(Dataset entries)
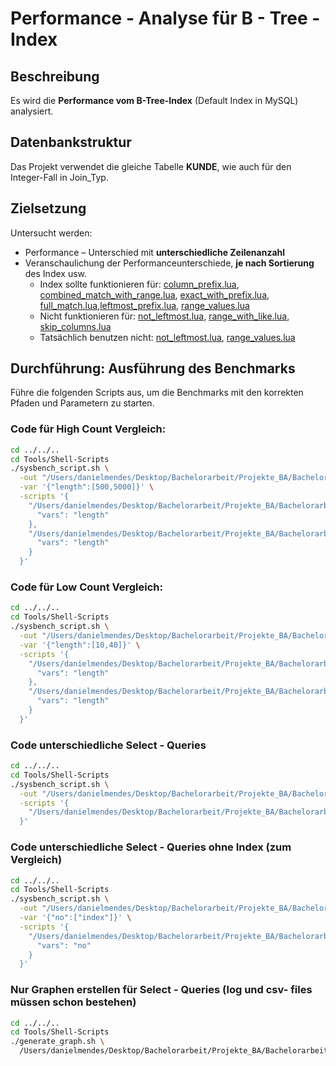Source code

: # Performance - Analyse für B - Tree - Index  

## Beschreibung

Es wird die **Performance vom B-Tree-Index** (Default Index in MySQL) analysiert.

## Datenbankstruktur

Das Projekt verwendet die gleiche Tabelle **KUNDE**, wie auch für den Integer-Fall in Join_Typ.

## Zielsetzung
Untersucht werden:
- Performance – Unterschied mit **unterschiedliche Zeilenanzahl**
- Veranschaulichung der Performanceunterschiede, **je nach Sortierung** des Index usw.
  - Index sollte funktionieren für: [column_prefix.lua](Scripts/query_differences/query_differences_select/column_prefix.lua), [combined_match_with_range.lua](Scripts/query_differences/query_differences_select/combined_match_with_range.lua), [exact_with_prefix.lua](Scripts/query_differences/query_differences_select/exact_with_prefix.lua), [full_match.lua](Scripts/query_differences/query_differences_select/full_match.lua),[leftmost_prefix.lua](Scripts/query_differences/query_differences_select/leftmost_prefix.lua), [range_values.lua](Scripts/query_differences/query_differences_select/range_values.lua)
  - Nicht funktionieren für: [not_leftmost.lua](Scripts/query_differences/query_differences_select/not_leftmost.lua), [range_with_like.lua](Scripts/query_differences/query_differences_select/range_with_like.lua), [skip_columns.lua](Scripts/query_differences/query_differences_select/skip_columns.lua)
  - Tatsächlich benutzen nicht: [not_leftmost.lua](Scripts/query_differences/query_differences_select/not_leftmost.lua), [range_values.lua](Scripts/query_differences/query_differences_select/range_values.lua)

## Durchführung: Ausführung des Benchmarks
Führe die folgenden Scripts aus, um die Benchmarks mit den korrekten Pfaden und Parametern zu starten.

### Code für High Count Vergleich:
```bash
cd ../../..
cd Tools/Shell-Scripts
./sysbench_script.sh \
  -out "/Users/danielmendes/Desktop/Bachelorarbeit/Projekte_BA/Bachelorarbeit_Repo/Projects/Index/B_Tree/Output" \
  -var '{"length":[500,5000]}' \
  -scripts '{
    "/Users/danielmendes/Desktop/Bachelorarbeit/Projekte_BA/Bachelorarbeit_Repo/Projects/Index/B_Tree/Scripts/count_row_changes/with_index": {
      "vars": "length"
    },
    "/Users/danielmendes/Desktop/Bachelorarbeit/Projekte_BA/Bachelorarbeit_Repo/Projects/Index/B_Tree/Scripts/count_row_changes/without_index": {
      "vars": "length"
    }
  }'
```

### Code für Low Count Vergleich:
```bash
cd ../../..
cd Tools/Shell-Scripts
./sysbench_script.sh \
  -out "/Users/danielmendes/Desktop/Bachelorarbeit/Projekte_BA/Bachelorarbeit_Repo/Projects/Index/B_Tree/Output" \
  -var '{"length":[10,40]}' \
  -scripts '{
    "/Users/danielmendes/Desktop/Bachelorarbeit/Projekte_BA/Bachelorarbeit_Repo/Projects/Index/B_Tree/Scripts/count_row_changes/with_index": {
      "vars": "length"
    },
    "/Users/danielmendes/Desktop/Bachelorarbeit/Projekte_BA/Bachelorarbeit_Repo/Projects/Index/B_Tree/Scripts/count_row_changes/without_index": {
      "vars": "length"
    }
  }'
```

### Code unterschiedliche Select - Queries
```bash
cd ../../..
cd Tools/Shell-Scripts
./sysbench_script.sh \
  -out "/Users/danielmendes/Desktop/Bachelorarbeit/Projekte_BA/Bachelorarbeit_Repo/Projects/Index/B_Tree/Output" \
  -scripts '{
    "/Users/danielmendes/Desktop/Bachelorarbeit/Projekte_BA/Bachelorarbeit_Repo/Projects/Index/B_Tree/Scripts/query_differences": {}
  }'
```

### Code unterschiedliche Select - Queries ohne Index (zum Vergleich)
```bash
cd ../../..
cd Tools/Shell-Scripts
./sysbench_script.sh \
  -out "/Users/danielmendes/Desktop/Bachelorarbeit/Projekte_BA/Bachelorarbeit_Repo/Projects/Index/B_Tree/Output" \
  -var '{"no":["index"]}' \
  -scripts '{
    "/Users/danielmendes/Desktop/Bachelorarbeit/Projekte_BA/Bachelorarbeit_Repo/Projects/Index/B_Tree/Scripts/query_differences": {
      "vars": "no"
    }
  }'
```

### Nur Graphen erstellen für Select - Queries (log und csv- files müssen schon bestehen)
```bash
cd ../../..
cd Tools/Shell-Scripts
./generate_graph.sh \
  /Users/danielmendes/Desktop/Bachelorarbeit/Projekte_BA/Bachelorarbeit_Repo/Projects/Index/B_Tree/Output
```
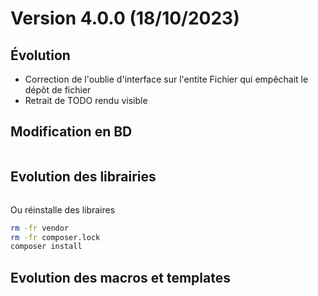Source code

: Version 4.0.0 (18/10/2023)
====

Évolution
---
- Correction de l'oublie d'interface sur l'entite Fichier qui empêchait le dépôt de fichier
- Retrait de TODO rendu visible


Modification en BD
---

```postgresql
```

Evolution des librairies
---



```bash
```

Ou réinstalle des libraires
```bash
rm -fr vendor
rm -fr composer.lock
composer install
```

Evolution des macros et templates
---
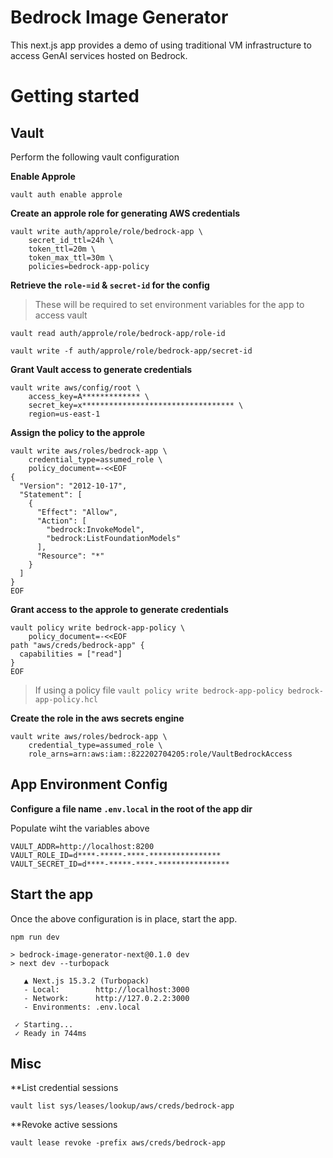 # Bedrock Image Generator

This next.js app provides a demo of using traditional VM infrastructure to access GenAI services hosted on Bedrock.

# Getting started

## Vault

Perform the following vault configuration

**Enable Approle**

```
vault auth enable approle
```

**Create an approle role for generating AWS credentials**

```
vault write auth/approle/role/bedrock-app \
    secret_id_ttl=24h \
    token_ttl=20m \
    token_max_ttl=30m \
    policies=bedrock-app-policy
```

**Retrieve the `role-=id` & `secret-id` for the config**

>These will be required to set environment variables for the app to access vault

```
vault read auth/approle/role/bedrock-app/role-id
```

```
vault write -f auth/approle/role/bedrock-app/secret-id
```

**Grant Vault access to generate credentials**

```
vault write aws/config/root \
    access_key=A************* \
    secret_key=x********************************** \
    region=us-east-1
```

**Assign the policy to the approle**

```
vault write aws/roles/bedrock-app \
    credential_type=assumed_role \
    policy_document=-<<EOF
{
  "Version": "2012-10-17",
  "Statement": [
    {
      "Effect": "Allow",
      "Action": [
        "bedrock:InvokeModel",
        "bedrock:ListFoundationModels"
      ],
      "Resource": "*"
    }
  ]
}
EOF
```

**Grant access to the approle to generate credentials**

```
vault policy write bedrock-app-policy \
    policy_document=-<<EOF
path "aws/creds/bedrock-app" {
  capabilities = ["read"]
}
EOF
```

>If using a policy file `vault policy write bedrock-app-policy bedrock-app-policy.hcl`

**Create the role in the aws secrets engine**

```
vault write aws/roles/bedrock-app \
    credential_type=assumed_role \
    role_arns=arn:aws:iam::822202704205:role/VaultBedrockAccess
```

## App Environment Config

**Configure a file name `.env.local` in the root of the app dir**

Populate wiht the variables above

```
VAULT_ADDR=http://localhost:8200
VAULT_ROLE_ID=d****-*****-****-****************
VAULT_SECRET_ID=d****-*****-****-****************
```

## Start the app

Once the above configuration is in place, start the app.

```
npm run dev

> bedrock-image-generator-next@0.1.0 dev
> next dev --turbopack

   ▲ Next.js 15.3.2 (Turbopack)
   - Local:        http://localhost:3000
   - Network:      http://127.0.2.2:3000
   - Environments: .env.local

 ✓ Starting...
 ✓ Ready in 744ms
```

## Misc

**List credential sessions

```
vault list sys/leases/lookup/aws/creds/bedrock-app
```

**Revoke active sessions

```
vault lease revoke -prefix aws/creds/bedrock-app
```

#### [Work order]
Give the number of lines in the entries above that include the word "composer", and nothing more.

#### [Written response]
2